The other compositions
in Plasson’s collection include the under-rated Tasso,
a work on the large scale which finds Liszt at the highest
level of his inspiration. Perhaps the more extended scale challenges
listeners as well as performers, but both the Berlin Classics
and BIS performances are excellent. Tchaikovsky admired this
piece, by the way, to the extent that he used it as a model
when he composed his own Francesca da Rimini. The likeness
is uncanny. Plasson’s final apotheosis, the triumph that follows
the lament, has blazing brass and the requisite sense of musical
fulfilment.
Mazeppa is
another masterwork, though not without its vulgarities, which
include a banal fanfare theme signifying the hero’s triumph.
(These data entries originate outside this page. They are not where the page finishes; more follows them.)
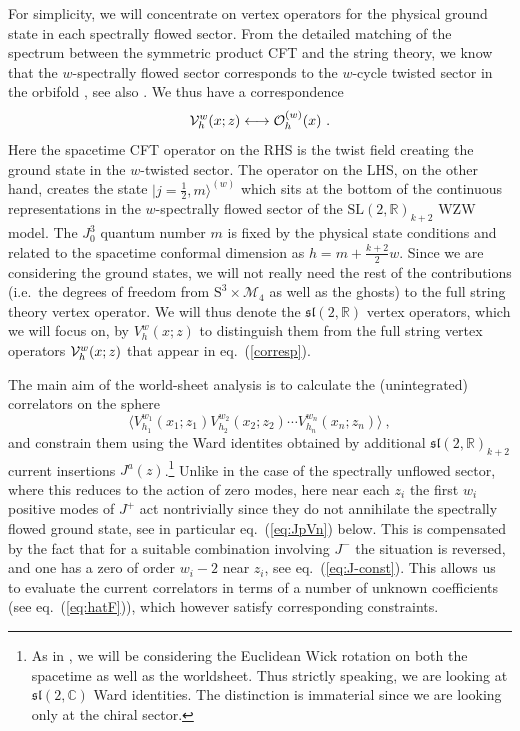 \documentclass[12pt,a4paper]{article}
\newcommand{\be}{\begin{equation}}
\newcommand{\ee}{\end{equation}}
\begin{document}
For simplicity, we will concentrate on vertex operators for the physical ground state in each spectrally flowed sector. From the detailed matching of the spectrum between the symmetric product CFT and the string theory, we know that the $w$-spectrally flowed sector corresponds to the $w$-cycle twisted sector in the orbifold \cite{Gaberdiel:2018rqv,Eberhardt:2018ouy}, see also \cite{Giveon:2005mi,Giribet:2018ada}. We thus have a correspondence
\be
\mathcal{V}^{w}_{h}(x; z) \longleftrightarrow {\cal O}^{(w)}_{h}(x) \ .
\ee
Here the spacetime CFT operator on the RHS is the twist field creating the ground state in the $w$-twisted sector. The operator on the LHS, on the other hand, creates the state $|j=\frac{1}{2}, m \rangle^{(w)}$ which sits at the bottom of the continuous representations in the $w$-spectrally flowed sector of the $\mathrm{SL}(2, \mathds{R})_{k+2}$ WZW model. The $J^3_0$ quantum number $m$ is fixed by the physical state conditions and related to the spacetime conformal dimension as $h=m+\frac{k+2}{2}w$. 
Since we are considering the ground states, we will not really need the rest of the contributions (i.e.\ the degrees of freedom from $\mathrm{S}^3\times \mathcal{M}_4$ as well as the ghosts) to the full string theory vertex operator. We will thus denote the $\mathfrak{sl}(2, \mathds{R})$ vertex operators, which we will focus on, by  
$V_{h}^{w}(x;z)$ to distinguish them from the full string vertex operators ${\cal V}^{w}_{h}(x; z)$ that appear in  eq.~(\ref{corresp}). 

The main aim of the world-sheet analysis is to calculate the (unintegrated) correlators on the sphere
\be\label{gencorr} 
\langle V_{h_1}^{w_1}(x_1;z_1)V_{h_2}^{w_2}(x_2;z_2) \cdots V_{h_n}^{w_n}(x_n;z_n) \rangle \ ,
\ee
and constrain them using the Ward identites obtained by additional $\mathfrak{sl}(2, \mathds{R})_{k+2}$ current insertions $J^a(z)$.\footnote{As in \cite{Maldacena:2001km}, we will be considering the Euclidean Wick rotation on both the spacetime as well as the worldsheet. Thus strictly speaking, we are looking at $\mathfrak{sl}(2, \mathds{C})$ Ward identities. The distinction is immaterial since we are looking only at the chiral sector.} Unlike in the case of the spectrally unflowed sector, where this reduces to the action of zero modes, here near each $z_i$ the first $w_i$ positive modes of $J^+$ act nontrivially since they do not annihilate the spectrally flowed ground state, see in particular eq.~(\ref{eq:JpVn}) below. This is compensated by the fact that for a suitable combination involving $J^-$ the situation is reversed, and one has a zero of order $w_i-2$ near $z_i$, see eq.~(\ref{eq:J-const}). This allows us to evaluate the current correlators in terms of a number of unknown coefficients (see eq.~(\ref{eq:hatF})), which however satisfy corresponding constraints.  
\end{document}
But play it for all it is worth, as here, and the strengths
outweigh the weaknesses. There is a celebrated recording with
Karajan and the Berlin Philharmonic (DG 0289
447 415 2), but fine though that is, the Dresden orchestra
plays well and the recorded sound is more sophisticated in
Plasson’s
Berlin Classics version. This was recorded in 1994, but the
identity of the recording venue is absent from the details
on the disc, nor is there any information about the music,
save for a listing of tracks. In a competitive market-place
in the budget sector this penny-pinching approach is surely
a misjudgement. Poor presentation is hardly a help to anyone,
even the company itself.
When it comes to
the final item, Orpheus, Frühbeck de Burgos on BIS again scores
strongly. As the title would suggest, this is a particularly
lyrical composition, nicely shaped and well played by both
the Berlin (Burgos) and Dresden (Plasson) orchestras, whose
wind principals in particular emerge with credit. In either
case the recorded sound captures the atmosphere with much sensitivity.